» **Exercise materials**:
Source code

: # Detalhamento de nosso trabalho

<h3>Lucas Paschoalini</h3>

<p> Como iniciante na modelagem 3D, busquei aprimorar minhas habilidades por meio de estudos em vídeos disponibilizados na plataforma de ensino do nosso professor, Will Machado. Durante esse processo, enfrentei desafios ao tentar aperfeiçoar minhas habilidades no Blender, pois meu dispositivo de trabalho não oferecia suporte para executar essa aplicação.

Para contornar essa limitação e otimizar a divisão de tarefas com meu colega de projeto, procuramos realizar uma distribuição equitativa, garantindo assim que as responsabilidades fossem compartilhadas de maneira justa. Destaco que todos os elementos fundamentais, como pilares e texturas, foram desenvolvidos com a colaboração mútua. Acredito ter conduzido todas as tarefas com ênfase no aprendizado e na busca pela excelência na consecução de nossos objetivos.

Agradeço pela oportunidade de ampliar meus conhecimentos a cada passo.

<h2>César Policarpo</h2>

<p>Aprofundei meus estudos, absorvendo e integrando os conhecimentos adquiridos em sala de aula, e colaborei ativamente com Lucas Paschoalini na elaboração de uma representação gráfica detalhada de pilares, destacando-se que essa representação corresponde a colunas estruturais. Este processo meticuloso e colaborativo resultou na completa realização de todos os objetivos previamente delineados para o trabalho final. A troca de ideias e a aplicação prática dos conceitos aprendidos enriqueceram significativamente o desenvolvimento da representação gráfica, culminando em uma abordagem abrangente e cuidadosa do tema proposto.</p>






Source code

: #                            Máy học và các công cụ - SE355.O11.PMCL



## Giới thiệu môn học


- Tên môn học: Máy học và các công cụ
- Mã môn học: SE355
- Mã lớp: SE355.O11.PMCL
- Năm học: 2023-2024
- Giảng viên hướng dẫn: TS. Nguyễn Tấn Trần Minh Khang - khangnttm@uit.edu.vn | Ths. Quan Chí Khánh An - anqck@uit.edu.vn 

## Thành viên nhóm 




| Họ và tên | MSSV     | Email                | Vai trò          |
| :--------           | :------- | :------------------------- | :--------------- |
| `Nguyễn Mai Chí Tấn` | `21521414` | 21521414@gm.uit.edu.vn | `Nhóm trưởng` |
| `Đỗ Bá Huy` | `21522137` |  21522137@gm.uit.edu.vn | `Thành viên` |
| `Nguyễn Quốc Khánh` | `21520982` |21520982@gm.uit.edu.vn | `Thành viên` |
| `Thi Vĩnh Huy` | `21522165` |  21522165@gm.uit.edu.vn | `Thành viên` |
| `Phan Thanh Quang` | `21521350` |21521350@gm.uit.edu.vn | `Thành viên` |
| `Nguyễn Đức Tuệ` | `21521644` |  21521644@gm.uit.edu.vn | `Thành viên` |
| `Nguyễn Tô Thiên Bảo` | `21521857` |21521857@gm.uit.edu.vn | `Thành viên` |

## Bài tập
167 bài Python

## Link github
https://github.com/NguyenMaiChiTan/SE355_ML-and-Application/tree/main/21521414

» **Work item**: I need every line of the material that includes "Khánh", so please copy them out.

» **The answer**:
- Giảng viên hướng dẫn: TS. Nguyễn Tấn Trần Minh Khang - khangnttm@uit.edu.vn | Ths. Quan Chí Khánh An - anqck@uit.edu.vn 
| `Nguyễn Quốc Khánh` | `21520982` |21520982@gm.uit.edu.vn | `Thành viên` |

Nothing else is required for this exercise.